# [RECORDS FOR THE TASK]
----

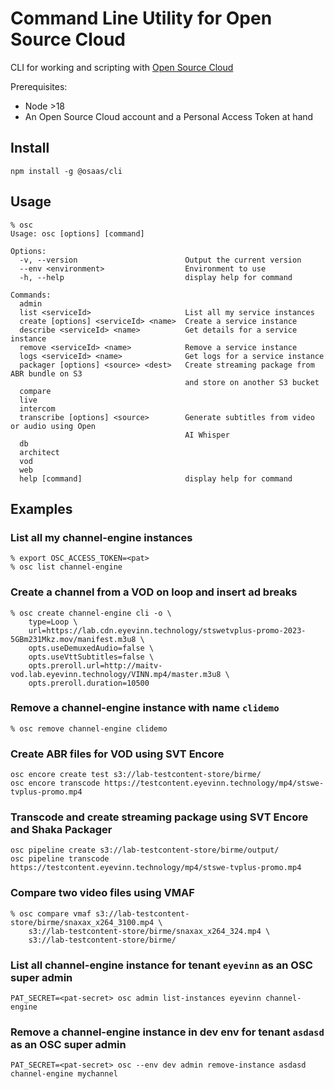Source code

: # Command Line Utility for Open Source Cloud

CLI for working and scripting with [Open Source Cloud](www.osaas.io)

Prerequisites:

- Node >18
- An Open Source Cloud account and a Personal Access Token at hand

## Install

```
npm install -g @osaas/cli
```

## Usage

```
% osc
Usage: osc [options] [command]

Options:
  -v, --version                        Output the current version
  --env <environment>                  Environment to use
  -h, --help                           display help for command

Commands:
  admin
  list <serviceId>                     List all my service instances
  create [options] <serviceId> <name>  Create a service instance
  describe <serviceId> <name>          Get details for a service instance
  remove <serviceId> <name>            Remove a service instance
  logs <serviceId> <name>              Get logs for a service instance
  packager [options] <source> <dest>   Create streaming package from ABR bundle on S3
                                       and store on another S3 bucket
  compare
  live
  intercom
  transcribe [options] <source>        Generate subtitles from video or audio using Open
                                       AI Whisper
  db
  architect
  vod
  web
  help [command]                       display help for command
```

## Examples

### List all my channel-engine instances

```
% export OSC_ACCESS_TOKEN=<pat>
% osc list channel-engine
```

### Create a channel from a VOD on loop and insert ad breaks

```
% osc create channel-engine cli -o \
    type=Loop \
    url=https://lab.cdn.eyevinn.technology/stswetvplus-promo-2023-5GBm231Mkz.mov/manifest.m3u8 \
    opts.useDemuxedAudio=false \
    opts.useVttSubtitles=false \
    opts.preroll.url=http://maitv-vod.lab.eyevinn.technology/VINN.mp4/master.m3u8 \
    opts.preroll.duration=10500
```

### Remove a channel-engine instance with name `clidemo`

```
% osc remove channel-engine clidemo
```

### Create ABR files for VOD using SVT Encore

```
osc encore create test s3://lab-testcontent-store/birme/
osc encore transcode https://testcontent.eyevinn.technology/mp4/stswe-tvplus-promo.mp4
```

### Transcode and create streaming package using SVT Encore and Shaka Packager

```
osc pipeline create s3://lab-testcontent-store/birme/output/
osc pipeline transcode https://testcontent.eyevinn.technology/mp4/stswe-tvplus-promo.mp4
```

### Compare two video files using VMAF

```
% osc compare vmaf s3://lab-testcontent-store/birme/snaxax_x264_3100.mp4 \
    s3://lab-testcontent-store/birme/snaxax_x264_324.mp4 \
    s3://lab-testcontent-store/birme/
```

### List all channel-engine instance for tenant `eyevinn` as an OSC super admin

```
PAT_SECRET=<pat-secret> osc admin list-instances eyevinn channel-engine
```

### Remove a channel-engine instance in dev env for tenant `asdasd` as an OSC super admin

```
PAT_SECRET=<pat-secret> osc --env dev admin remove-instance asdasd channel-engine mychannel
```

----

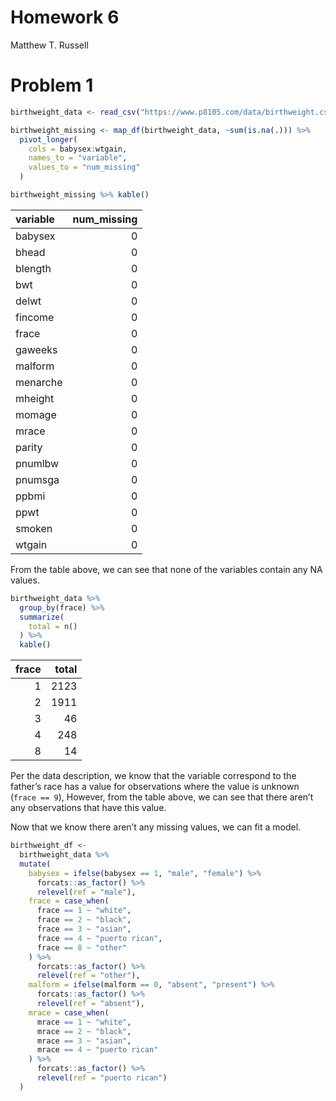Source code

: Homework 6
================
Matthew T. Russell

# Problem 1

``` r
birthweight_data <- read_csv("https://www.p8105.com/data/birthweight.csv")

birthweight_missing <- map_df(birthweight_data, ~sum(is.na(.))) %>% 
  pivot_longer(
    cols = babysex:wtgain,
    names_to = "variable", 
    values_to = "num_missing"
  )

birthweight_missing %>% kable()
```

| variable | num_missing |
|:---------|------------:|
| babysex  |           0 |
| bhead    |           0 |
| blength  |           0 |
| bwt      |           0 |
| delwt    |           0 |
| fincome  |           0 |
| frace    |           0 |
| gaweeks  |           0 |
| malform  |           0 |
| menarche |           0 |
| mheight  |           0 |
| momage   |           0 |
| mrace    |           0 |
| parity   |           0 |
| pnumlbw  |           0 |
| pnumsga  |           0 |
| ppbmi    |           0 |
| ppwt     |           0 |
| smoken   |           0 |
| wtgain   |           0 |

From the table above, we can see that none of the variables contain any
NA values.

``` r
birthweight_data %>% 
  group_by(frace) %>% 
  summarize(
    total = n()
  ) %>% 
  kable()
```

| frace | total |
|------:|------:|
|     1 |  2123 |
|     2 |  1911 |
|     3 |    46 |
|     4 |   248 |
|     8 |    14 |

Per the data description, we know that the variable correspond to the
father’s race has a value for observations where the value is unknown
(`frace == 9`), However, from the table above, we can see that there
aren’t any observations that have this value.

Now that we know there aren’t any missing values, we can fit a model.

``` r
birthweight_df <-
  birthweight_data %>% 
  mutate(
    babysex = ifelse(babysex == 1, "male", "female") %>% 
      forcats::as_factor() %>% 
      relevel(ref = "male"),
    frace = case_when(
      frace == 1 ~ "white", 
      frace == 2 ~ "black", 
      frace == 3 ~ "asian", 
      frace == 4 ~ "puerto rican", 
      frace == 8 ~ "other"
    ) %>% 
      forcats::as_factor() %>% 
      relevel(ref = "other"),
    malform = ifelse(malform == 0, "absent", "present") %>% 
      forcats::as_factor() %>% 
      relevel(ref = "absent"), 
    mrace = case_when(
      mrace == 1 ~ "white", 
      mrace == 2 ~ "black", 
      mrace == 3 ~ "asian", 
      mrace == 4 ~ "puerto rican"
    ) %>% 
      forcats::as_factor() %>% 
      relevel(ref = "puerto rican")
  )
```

----

# [WHAT THE EXERCISE ASKS]
Pull out all lines from the entries above that include the word "instances".

# [WRITTEN RESPONSE]
  list <serviceId>                     List all my service instances
### List all my channel-engine instances
PAT_SECRET=<pat-secret> osc admin list-instances eyevinn channel-engine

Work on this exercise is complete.